I had the pleasure of assisting engineer Jerry Bruck from Posthorn Recording during the Mahler Festival in Boulder. What does a veteran in the classical recording industry do for orchestra? Use his own system of course.
As a fan of the sphere technique, but lacking in the chance to use one I had a lot of fun listening to the sphere. What amazed me was the sound from the sphere alone. The separation was amazingly good for omnis that close together, and the clarity was well, clear for off-axis pickup. What I liked the most about the overall sound was the localization of each instrument reminded me more of blumlein than spaced omnis. Being able to locate each section, even instruments including the center brass was an aspect I did not know was so solid.
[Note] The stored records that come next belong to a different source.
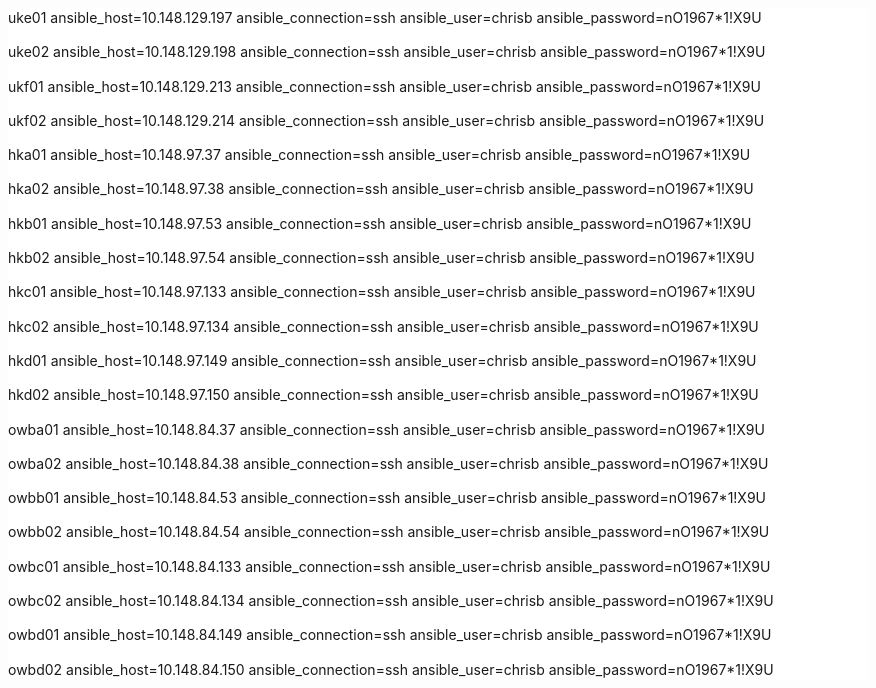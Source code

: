 uke01 ansible_host=10.148.129.197 ansible_connection=ssh ansible_user=chrisb ansible_password=nO1967*1!X9U

uke02 ansible_host=10.148.129.198 ansible_connection=ssh ansible_user=chrisb ansible_password=nO1967*1!X9U

ukf01 ansible_host=10.148.129.213 ansible_connection=ssh ansible_user=chrisb ansible_password=nO1967*1!X9U

ukf02 ansible_host=10.148.129.214 ansible_connection=ssh ansible_user=chrisb ansible_password=nO1967*1!X9U

hka01 ansible_host=10.148.97.37 ansible_connection=ssh ansible_user=chrisb ansible_password=nO1967*1!X9U

hka02 ansible_host=10.148.97.38 ansible_connection=ssh ansible_user=chrisb ansible_password=nO1967*1!X9U

hkb01 ansible_host=10.148.97.53 ansible_connection=ssh ansible_user=chrisb ansible_password=nO1967*1!X9U

hkb02 ansible_host=10.148.97.54 ansible_connection=ssh ansible_user=chrisb ansible_password=nO1967*1!X9U

hkc01 ansible_host=10.148.97.133 ansible_connection=ssh ansible_user=chrisb ansible_password=nO1967*1!X9U

hkc02 ansible_host=10.148.97.134 ansible_connection=ssh ansible_user=chrisb ansible_password=nO1967*1!X9U

hkd01 ansible_host=10.148.97.149 ansible_connection=ssh ansible_user=chrisb ansible_password=nO1967*1!X9U

hkd02 ansible_host=10.148.97.150 ansible_connection=ssh ansible_user=chrisb ansible_password=nO1967*1!X9U

owba01 ansible_host=10.148.84.37 ansible_connection=ssh ansible_user=chrisb ansible_password=nO1967*1!X9U

owba02 ansible_host=10.148.84.38 ansible_connection=ssh ansible_user=chrisb ansible_password=nO1967*1!X9U

owbb01 ansible_host=10.148.84.53 ansible_connection=ssh ansible_user=chrisb ansible_password=nO1967*1!X9U

owbb02 ansible_host=10.148.84.54 ansible_connection=ssh ansible_user=chrisb ansible_password=nO1967*1!X9U

owbc01 ansible_host=10.148.84.133 ansible_connection=ssh ansible_user=chrisb ansible_password=nO1967*1!X9U

owbc02 ansible_host=10.148.84.134 ansible_connection=ssh ansible_user=chrisb ansible_password=nO1967*1!X9U

owbd01 ansible_host=10.148.84.149 ansible_connection=ssh ansible_user=chrisb ansible_password=nO1967*1!X9U

owbd02 ansible_host=10.148.84.150 ansible_connection=ssh ansible_user=chrisb ansible_password=nO1967*1!X9U
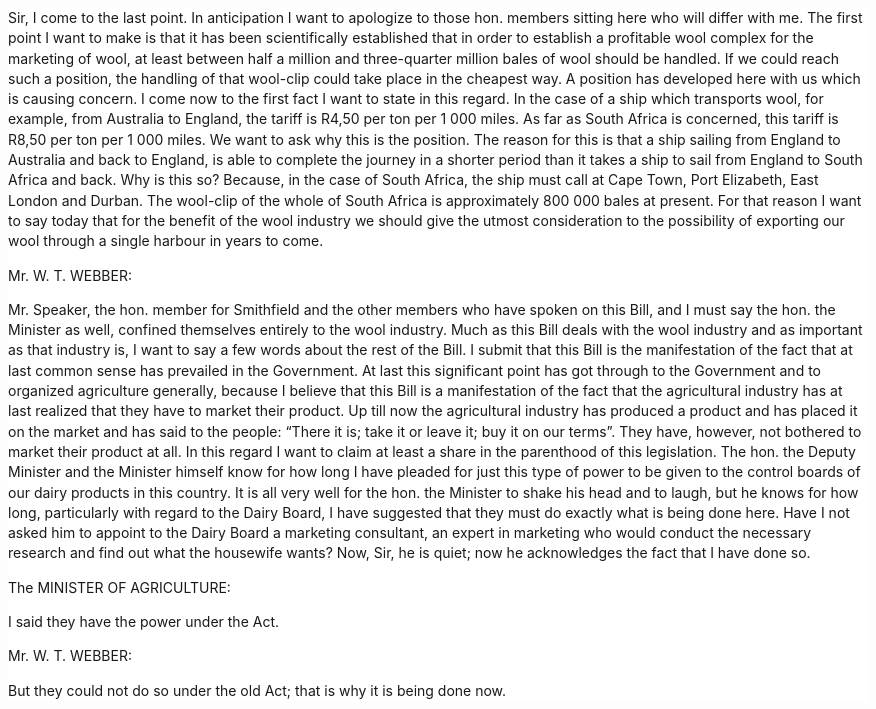 <p>Sir, I come to the last point. In anticipation I want to apologize to those hon. members sitting here who will differ with me. The first point I want to make is that it has been scientifically established that in order to establish a profitable wool complex for the marketing of wool, at least between half a million and three-quarter million bales of wool should be handled. If we could reach such a position, the handling of that wool-clip could take place in the cheapest way. A position has developed here with us which is causing concern. I come now to the first fact I want to state in this regard. In the case of a ship which transports wool, for example, from Australia to England, the tariff is R4,50 per ton per 1 000 miles. As far as South Africa is concerned, this tariff is R8,50 per ton per 1 000 miles. We want to ask why this is the position. The reason for this is that a ship sailing from England to Australia and back to England, is able to complete the journey in a shorter period than it takes a ship to sail from England to South Africa and back. Why is this so? Because, in the case of South Africa, the ship must call at Cape Town, Port Elizabeth, East London and Durban. The wool-clip of the whole of South Africa is approximately 800 000 bales at present. For that reason I want to say today that for the benefit of the wool industry we should give the utmost consideration to the possibility of exporting our wool through a single harbour in years to come.</p>

</speech>

<speech by="#webber">

<from>Mr. <person refersTo="hansard_za">W. T. WEBBER</person>:</from>

<p>Mr. Speaker, the hon. member for Smithfield and the other members who have spoken on this Bill, and I must say the hon. the Minister as well, confined themselves entirely to the wool industry. Much as this Bill deals with the wool industry and as important as that industry is, I want to say a few words about the rest of the Bill. I submit that this Bill is the manifestation of the fact that at last common sense has prevailed in the Government. At last this significant point has got through to the Government and to organized agriculture generally, because I believe that this Bill is a manifestation of the fact that the agricultural industry has at last realized that they have to market their product. Up till now the agricultural industry has produced a product and has placed it on the market and has said to the people: &#x201C;There it is; take it or leave it; buy it on our terms&#x201D;. They have, however, not bothered to market their product at all. In this regard I want to claim at least a share in the parenthood of this legislation. The hon. the Deputy Minister and the Minister himself know for how long I have pleaded for just this type of power to be given to the control boards of our dairy products in this country. It is all very well for the hon. the Minister to shake his head and to laugh, but he knows for how long, particularly with regard to the Dairy Board, I have suggested that they must do exactly what is being done here. Have I not asked him to appoint to the Dairy Board a marketing consultant, an expert in marketing who would conduct the necessary research and find out what the housewife wants? Now, Sir, he is quiet; now he acknowledges the fact that I have done so.</p>

</speech>

<speech by="#minister_of_agriculture">

<from>The <person refersTo="hansard_za">MINISTER OF AGRICULTURE</person>:</from>

<p>I said they have the power under the Act.</p>

</speech>

<speech by="#webber">

<from>Mr. <person refersTo="hansard_za">W. T. WEBBER</person>:</from>

<p>But they could not do so under the old Act; that is why it is being done now.</p>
The Schoeps 360 is actually a surround rig with a pair of figure-8’s flanking the omnis. I’d love to hear a sphere in a good surround room (trip to Banff!). In addition to the sphere were a pair for soloists, and another pair for chorus. The mics were fed into the smallest, most powerfully compact boxes I’d ever seen. Sound Devices, who I’ve heard associated more with film/TV/location applications, built these dual hard drive/SD card 4-track recorders (named the 744t) I could almost put in my pocket (if that says something about either the size of these devices or the size of my pockets!). With a few flat mixers and the Schoeps matrix box, I’d say it was the smallest high-quality 8-track I’d ever seen…. and I want one.
And I would also like to point out my experience at the University of Colorado was anything but pleasurable thanks to the unlit signs, and a warm parking ticket. Thanks for that…. I’ll be sure never to do volunteer work for them.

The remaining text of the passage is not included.